━━ INFORMATION
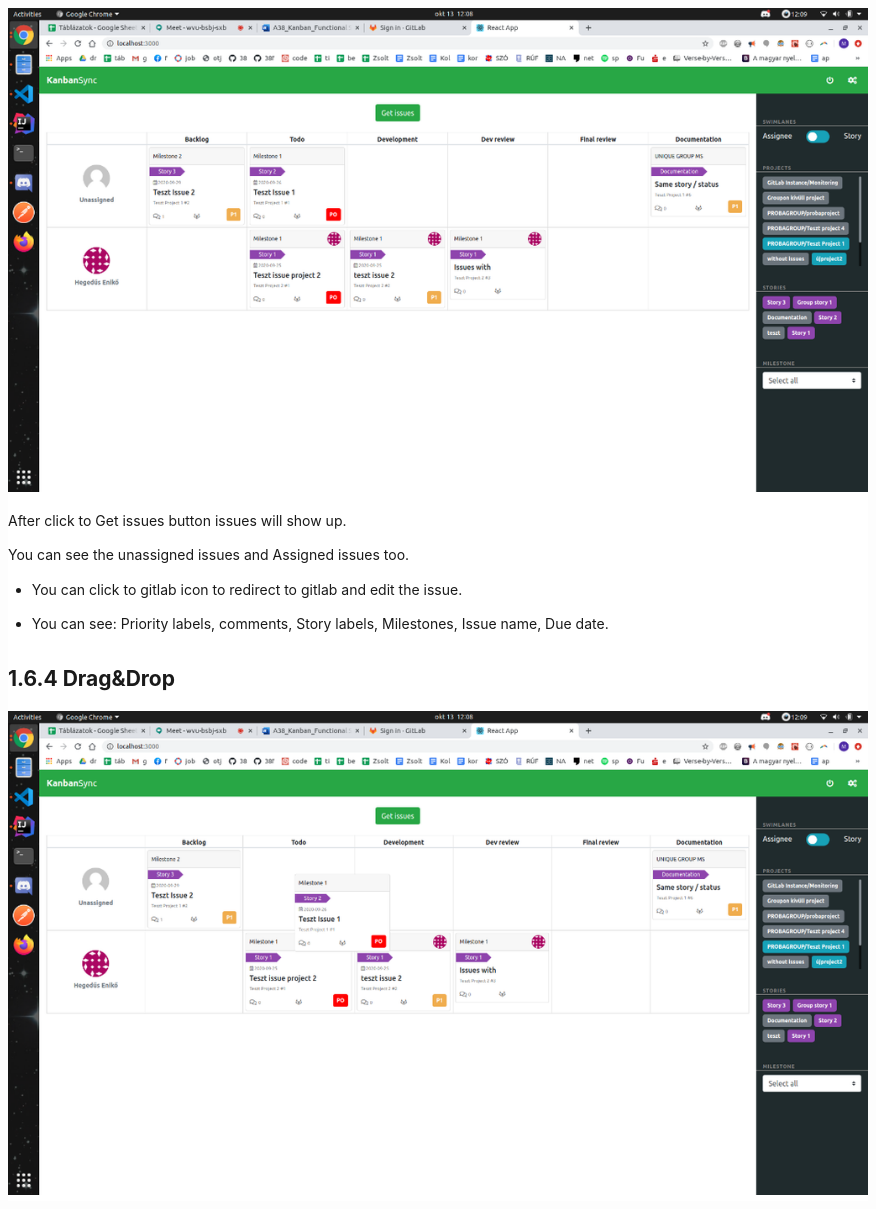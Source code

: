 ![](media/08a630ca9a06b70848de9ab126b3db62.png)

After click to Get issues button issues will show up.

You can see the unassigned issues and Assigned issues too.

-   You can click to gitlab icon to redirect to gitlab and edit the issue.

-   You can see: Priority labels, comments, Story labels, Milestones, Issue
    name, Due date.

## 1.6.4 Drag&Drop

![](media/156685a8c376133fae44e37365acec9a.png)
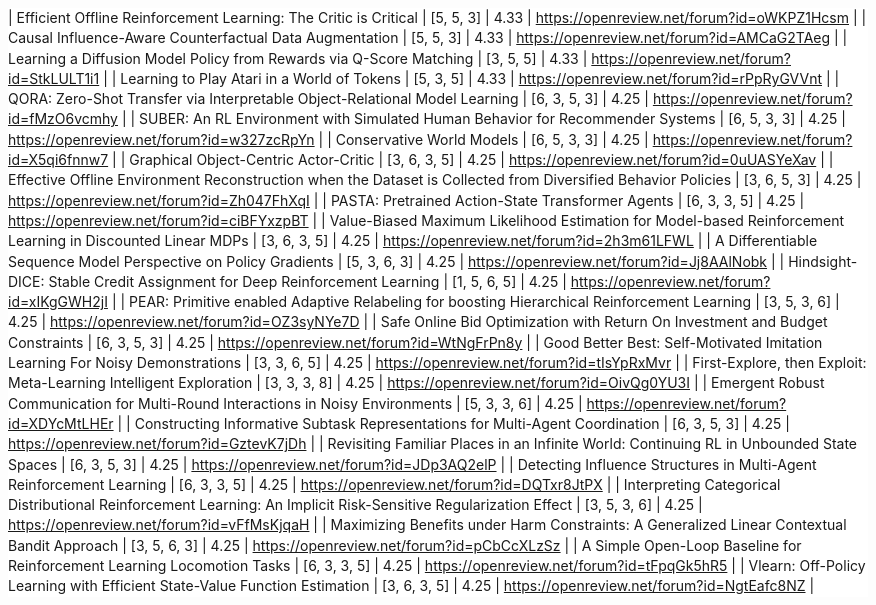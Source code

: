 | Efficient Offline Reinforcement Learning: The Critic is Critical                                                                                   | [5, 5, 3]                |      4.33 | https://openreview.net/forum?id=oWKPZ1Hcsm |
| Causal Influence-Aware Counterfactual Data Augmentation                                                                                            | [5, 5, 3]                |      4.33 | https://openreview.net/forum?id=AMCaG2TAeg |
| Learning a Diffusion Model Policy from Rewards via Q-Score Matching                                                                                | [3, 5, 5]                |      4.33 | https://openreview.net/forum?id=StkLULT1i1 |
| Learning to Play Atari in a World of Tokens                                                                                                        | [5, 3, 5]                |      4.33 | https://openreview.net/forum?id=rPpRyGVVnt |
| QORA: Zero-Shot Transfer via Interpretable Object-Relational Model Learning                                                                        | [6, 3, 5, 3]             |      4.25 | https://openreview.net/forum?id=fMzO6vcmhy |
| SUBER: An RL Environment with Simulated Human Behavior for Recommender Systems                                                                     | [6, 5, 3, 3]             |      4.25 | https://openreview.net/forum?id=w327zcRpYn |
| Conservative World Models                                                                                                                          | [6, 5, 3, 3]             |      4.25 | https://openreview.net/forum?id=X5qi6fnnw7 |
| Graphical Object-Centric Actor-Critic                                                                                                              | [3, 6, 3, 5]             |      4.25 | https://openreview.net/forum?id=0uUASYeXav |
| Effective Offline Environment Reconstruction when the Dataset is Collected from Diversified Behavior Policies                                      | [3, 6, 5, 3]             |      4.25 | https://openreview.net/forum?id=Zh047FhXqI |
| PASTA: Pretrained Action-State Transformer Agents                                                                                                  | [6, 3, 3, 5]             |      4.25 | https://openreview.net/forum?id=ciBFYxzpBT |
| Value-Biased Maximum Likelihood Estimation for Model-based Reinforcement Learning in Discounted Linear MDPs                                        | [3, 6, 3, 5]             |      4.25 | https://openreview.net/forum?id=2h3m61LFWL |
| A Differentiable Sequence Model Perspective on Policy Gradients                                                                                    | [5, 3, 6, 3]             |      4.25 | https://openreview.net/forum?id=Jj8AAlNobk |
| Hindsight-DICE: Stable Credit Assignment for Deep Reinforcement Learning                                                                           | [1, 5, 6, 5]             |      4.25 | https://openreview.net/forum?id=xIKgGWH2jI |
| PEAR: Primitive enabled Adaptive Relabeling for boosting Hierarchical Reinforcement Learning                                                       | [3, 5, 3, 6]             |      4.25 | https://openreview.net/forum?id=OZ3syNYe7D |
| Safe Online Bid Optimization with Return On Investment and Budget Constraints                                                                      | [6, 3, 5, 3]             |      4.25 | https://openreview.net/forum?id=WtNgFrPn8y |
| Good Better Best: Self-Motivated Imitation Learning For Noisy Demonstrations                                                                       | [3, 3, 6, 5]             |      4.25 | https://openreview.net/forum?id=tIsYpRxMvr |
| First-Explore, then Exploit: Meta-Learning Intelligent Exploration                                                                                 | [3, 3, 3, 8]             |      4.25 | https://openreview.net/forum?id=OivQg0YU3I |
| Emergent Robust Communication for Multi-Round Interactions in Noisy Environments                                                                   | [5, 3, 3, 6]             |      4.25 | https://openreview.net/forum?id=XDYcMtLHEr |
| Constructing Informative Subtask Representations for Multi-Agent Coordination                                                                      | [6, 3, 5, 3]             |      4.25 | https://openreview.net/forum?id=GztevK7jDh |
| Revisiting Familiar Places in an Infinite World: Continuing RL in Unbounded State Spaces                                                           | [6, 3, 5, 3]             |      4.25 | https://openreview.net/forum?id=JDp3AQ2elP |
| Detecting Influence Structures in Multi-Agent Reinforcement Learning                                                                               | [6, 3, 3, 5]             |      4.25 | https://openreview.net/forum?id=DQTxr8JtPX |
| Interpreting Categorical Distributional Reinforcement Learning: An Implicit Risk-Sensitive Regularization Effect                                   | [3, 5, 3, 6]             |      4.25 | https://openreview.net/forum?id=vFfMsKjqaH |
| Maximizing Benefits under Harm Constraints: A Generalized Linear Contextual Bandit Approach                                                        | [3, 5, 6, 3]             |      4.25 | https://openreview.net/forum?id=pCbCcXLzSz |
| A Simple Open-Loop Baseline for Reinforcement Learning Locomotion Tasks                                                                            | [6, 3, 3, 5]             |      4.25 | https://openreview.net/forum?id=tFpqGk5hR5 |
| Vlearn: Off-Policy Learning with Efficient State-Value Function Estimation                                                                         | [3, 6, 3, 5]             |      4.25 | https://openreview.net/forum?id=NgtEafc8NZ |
━━━━
* TASK TO COMPLETE:
Only these lines belong in the answer: the first line of the listing above through the line holding "4.33 | https://openreview.net/forum?id=AMCaG2TAeg |", printed exactly and without pictures.

* SOLVED EXERCISE:
Source code

: ![](media/08a630ca9a06b70848de9ab126b3db62.png)

After click to Get issues button issues will show up.

You can see the unassigned issues and Assigned issues too.

-   You can click to gitlab icon to redirect to gitlab and edit the issue.

-   You can see: Priority labels, comments, Story labels, Milestones, Issue
    name, Due date.

## 1.6.4 Drag&Drop

![](media/156685a8c376133fae44e37365acec9a.png)
Source code

: | Efficient Offline Reinforcement Learning: The Critic is Critical                                                                                   | [5, 5, 3]                |      4.33 | https://openreview.net/forum?id=oWKPZ1Hcsm |
| Causal Influence-Aware Counterfactual Data Augmentation                                                                                            | [5, 5, 3]                |      4.33 | https://openreview.net/forum?id=AMCaG2TAeg |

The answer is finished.